══ Supplied records ══
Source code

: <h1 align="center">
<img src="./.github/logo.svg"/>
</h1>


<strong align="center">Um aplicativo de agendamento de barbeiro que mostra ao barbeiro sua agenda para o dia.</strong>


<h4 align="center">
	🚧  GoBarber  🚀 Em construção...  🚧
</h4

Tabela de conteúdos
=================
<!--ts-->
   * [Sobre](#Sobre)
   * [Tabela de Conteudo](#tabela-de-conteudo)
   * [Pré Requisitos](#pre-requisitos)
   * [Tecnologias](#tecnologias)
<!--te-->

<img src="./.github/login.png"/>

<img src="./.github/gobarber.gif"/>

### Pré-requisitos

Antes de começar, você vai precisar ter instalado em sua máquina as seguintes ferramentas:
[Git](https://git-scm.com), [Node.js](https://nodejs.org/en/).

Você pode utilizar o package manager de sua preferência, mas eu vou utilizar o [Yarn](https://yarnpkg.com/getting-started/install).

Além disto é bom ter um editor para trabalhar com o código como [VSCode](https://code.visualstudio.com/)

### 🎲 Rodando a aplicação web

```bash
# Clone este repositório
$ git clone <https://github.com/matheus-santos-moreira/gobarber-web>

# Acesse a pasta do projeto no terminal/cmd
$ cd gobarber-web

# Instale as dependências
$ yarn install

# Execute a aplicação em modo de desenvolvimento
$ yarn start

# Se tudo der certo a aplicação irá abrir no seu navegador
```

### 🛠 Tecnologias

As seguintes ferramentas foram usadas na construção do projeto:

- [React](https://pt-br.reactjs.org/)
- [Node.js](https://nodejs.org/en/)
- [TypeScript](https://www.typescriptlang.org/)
═══
*What you are asked to do*:
Exactly reproduce the entries in their entirety.

*Response to this exercise*:
Source code

: <h1 align="center">
<img src="./.github/logo.svg"/>
</h1>


<strong align="center">Um aplicativo de agendamento de barbeiro que mostra ao barbeiro sua agenda para o dia.</strong>


<h4 align="center">
	🚧  GoBarber  🚀 Em construção...  🚧
</h4

Tabela de conteúdos
=================
<!--ts-->
   * [Sobre](#Sobre)
   * [Tabela de Conteudo](#tabela-de-conteudo)
   * [Pré Requisitos](#pre-requisitos)
   * [Tecnologias](#tecnologias)
<!--te-->

<img src="./.github/login.png"/>

<img src="./.github/gobarber.gif"/>

### Pré-requisitos

Antes de começar, você vai precisar ter instalado em sua máquina as seguintes ferramentas:
[Git](https://git-scm.com), [Node.js](https://nodejs.org/en/).

Você pode utilizar o package manager de sua preferência, mas eu vou utilizar o [Yarn](https://yarnpkg.com/getting-started/install).

Além disto é bom ter um editor para trabalhar com o código como [VSCode](https://code.visualstudio.com/)

### 🎲 Rodando a aplicação web

```bash
# Clone este repositório
$ git clone <https://github.com/matheus-santos-moreira/gobarber-web>

# Acesse a pasta do projeto no terminal/cmd
$ cd gobarber-web

# Instale as dependências
$ yarn install

# Execute a aplicação em modo de desenvolvimento
$ yarn start

# Se tudo der certo a aplicação irá abrir no seu navegador
```

### 🛠 Tecnologias

As seguintes ferramentas foram usadas na construção do projeto:

- [React](https://pt-br.reactjs.org/)
- [Node.js](https://nodejs.org/en/)
- [TypeScript](https://www.typescriptlang.org/)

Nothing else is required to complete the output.